Classe 1995, “Il tagliapietre” altro non è che un dramma teatrale scritto da Cormac McCarthy e ripubblicato postumo alla morte dell’autore da Einaudi. È un testo che al momento della sua pubblicazione non fu ben accolto dal pubblico, non suscitò nemmeno un particolare interesse da parte della critica. A tal proposito basti pensare che, seppur trattasi di una sceneggiatura di carattere teatrale, mai ha ricevuto una rappresentazione in teatro.
Tra le ragioni che al tempo non portarono a una sua positiva accoglienza vi sono prevalentemente tre motivi ostativi. Un primo è radicato nello stile narrativo che per quanto amato nell’autore è in questo caso fin troppo ricco e articolato a causa di una prosa biblica e a causa dell’uso di uno slang/dialetto non semplice da apprezzare, un secondo rimanda alla metafisica, già trattata dal romanziere come ad esempio in “Sunset Limited”, ma certamente non semplice da percepire e non facile da “digerire” da tutti, a maggior ragione se il prosaico si mixa con la religione sino ad assumere una sfumatura metaforica, infine la complessità dell’opera che viene pensata dall’autore quale un personaggio con doppia rappresentazione.
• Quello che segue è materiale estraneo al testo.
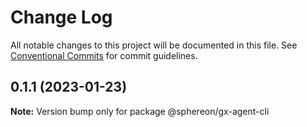 # Change Log

All notable changes to this project will be documented in this file.
See [Conventional Commits](https://conventionalcommits.org) for commit guidelines.

## 0.1.1 (2023-01-23)

**Note:** Version bump only for package @sphereon/gx-agent-cli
Dunque, “Il tagliapietre” è in primis una vera e propria sceneggiatura intrisa di dialoghi, lirismo e significati da saper cogliere. Ancora, l’atmosfera che ci viene descritta ben si fonde con gli stati d’animo dei tanti personaggi che vengono narrati. Questo favorisce la potenza narrativa che porta alla riflessione. Molteplici anche le tematiche che oscillano tra il retaggio familiare, il conflitto con la tradizione, l’individualità, la società moderna, il lavoro, le scelte di vita di ogni singolo personaggio.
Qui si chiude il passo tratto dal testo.